So it is with Dr Dee. Subtitled "An English Opera", it's the co-creation of Damon Albarn, Blur and Gorillaz frontman, and theatre director Rufus Norris.

Dr John Dee was a Renaissance man with as many talents as Albarn has musical projects: mathematician, astronomer, geographer, alchemist. While he became a crucial part of Elizabeth I's court, his involvement with a mad medium, Edward Kelley, saw him discredited as a conjuror of evil spirits.

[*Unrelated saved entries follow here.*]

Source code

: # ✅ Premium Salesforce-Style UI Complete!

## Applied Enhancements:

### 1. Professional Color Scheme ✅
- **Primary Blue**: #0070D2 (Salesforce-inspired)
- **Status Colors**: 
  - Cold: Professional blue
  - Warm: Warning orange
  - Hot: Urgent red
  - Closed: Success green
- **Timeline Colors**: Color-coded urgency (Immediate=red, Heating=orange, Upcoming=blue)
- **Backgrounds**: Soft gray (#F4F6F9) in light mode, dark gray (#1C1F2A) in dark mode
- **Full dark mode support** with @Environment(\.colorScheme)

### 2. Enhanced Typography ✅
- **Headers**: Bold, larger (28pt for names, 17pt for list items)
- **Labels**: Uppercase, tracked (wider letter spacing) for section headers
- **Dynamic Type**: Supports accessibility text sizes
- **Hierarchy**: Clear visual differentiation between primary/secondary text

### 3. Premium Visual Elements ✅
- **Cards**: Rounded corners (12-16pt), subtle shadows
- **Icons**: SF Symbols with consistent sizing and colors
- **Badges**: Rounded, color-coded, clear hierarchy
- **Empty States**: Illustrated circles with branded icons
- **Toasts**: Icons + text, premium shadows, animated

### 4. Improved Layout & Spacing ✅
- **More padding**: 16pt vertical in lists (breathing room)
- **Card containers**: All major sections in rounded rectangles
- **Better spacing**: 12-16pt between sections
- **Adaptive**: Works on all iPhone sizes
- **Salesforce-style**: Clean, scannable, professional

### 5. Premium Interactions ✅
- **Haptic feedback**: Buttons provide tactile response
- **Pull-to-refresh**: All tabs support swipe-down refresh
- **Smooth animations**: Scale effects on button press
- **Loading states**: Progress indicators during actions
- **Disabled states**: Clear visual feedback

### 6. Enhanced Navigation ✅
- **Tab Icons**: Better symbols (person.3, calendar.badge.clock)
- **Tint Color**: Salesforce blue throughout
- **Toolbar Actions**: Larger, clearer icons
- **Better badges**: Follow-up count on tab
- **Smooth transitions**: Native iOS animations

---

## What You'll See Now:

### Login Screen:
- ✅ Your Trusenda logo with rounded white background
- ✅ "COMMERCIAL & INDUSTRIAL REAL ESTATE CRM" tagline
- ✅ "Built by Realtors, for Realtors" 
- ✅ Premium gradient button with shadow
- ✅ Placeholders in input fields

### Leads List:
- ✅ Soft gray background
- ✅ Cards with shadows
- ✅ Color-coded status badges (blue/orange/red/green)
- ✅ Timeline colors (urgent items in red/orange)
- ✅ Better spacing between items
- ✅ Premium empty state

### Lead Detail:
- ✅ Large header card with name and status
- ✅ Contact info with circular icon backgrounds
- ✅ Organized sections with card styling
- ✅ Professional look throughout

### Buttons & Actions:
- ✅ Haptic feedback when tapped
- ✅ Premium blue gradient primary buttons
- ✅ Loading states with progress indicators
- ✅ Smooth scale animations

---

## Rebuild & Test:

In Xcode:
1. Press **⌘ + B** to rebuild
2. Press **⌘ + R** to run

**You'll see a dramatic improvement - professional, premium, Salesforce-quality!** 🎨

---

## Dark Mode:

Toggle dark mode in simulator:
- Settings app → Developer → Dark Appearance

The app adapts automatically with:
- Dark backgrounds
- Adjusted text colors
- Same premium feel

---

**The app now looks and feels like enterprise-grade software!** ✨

Albarn has suggested Dr Dee is more a masque than an opera, which makes sense: it can be understood as a series of tableaux, symbolic parades, and striking moments. Norris knows how to create strong shapes on stage, such as the stiff, mid-air suspension of Elizabeth I with great swathes of gold cloth streaming from her. He makes inventive use of concertinaed sheets of paper, which become ever larger screens, to be projected upon or used to wipe, cinematically, between different times, locations, actions. There are falling feathers, streams of dust, storms of pages – as Dee's learning comes to naught when he's duped by Kelley.

Yet the show fails to conjure John Dee, the man. The storytelling seems muddled, all these images not quite joining up. Dee's downfall doesn't feel tragic as his brilliance was never fully illuminated in the first place, and given the only moving scene is one in which Dee (Bertie Carvel) lets the grotesque Kelley (Christopher Robson) essentially rape his wife, it's hard to match Albarn's enthusiasm for the character. Albarn ends with the appeal "England sing for John", but I'm not sure I want to.

The pick'n'mix approach is more successful in the music; the combination of the BBC Philharmonic and a merry band of musicians playing early instruments (pipes, lutes, viols) as well as African drums and kora is a winning one, giving a strong period flavour without feeling shackled by historical authenticity. The band is suspended above the stage, with Albarn in court jester mode, looking down and commenting on it all with an acoustic guitar.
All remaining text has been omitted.